■ To do
Starting with the first line and ending with the one that holds "absolute contradictions, independent", retype the entries exactly.

Dataset entries:
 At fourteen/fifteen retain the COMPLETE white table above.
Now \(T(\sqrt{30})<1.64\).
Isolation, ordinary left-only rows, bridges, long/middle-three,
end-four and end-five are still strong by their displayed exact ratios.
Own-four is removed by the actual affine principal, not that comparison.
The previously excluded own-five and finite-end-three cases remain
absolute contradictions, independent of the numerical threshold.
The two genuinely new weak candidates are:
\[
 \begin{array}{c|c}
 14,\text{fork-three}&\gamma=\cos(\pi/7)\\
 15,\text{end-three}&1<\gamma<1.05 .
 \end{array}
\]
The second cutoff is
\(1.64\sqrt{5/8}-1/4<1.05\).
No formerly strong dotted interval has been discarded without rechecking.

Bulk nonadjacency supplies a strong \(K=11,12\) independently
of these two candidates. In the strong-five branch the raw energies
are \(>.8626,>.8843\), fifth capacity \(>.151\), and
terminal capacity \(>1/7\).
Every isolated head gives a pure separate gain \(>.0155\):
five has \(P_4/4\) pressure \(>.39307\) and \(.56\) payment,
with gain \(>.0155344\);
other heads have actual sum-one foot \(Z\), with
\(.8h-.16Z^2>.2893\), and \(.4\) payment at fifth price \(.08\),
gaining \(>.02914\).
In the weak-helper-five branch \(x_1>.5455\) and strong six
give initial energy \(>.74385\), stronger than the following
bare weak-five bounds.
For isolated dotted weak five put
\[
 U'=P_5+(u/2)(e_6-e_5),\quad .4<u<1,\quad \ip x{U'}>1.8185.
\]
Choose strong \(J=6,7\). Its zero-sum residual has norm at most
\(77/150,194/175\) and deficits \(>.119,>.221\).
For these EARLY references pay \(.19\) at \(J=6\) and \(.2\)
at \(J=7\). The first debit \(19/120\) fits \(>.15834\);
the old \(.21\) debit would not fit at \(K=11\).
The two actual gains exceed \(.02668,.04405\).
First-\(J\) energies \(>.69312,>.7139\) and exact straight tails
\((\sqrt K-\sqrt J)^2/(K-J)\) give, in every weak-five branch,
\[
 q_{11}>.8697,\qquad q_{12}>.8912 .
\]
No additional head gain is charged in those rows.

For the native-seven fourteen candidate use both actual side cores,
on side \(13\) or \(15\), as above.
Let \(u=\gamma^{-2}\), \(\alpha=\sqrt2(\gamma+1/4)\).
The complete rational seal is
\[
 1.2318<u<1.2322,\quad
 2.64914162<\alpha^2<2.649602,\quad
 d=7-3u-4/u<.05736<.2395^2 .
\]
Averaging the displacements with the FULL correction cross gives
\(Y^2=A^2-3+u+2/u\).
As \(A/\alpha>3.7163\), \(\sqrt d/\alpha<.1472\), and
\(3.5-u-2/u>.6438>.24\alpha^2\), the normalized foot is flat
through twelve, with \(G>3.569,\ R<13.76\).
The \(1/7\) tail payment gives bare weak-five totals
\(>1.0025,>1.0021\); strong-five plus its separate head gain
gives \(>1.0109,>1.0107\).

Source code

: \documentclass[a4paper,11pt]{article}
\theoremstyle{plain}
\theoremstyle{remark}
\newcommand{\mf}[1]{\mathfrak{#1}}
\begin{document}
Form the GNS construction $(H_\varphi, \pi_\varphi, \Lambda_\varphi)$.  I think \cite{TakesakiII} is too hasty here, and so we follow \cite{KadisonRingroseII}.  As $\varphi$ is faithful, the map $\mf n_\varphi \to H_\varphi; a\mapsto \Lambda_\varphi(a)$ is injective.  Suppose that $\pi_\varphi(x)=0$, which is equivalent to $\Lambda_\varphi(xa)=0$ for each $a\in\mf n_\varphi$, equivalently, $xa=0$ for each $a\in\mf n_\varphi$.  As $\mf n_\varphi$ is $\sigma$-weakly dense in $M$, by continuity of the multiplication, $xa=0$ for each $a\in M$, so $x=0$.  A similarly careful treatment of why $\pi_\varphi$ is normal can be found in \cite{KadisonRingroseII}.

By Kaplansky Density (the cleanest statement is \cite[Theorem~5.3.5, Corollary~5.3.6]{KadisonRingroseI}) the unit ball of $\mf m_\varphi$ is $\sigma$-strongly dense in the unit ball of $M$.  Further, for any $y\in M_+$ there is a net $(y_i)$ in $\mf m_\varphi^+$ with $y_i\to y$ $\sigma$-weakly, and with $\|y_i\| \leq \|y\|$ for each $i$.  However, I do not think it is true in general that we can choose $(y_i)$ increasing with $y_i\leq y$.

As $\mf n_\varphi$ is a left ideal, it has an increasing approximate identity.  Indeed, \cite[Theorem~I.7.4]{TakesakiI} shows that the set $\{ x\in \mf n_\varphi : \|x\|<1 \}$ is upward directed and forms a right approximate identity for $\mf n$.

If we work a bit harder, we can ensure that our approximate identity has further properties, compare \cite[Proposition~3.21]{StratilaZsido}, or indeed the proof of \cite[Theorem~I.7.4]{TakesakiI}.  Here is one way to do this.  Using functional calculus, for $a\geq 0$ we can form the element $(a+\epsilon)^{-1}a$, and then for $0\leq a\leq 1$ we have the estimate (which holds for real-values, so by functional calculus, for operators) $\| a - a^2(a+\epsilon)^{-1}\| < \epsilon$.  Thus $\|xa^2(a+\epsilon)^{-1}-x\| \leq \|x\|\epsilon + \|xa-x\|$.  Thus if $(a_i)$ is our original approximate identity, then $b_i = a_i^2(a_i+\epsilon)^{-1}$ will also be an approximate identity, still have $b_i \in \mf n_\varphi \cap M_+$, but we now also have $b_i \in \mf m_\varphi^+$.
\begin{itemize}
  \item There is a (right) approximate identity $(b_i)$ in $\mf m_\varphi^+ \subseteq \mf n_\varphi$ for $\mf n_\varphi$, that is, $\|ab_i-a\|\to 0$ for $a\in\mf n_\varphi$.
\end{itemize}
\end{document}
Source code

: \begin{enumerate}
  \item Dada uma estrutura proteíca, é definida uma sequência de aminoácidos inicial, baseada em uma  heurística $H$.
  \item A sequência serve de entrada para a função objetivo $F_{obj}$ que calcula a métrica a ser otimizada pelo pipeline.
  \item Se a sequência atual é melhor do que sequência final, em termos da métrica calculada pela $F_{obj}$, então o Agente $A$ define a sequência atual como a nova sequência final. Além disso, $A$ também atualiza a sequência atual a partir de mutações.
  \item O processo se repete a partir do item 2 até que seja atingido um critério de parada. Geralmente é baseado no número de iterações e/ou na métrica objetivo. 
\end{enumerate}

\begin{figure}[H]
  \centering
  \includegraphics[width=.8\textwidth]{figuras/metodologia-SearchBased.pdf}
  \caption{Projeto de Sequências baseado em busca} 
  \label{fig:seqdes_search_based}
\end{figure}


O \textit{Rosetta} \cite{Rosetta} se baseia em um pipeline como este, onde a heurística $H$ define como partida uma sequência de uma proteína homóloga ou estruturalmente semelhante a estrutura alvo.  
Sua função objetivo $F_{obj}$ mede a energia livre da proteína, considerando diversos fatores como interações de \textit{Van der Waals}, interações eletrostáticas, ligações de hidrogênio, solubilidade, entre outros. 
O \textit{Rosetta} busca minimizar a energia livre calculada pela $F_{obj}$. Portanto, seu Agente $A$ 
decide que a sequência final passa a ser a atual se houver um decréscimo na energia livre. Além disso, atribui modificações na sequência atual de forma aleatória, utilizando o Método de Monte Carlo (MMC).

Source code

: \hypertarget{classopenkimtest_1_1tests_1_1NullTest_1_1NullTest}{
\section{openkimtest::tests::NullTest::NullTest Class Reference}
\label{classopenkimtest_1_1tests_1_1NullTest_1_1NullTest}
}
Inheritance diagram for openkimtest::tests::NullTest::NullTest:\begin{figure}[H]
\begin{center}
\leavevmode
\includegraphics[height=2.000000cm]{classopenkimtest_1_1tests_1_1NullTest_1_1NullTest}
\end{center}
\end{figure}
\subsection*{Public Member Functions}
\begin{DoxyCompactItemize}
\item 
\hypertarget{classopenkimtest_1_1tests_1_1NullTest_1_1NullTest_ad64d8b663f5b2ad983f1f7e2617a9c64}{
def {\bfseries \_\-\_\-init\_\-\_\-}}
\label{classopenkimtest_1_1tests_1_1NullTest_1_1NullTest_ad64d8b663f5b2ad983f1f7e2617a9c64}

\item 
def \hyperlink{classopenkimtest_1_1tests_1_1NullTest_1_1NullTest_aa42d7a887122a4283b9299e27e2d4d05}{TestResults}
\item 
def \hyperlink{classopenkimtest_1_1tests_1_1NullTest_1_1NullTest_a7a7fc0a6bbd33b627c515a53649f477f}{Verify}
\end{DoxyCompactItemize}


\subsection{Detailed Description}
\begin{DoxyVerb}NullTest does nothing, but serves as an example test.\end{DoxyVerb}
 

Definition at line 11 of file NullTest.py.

■ Reply
 At fourteen/fifteen retain the COMPLETE white table above.
Now \(T(\sqrt{30})<1.64\).
Isolation, ordinary left-only rows, bridges, long/middle-three,
end-four and end-five are still strong by their displayed exact ratios.
Own-four is removed by the actual affine principal, not that comparison.
The previously excluded own-five and finite-end-three cases remain
absolute contradictions, independent of the numerical threshold.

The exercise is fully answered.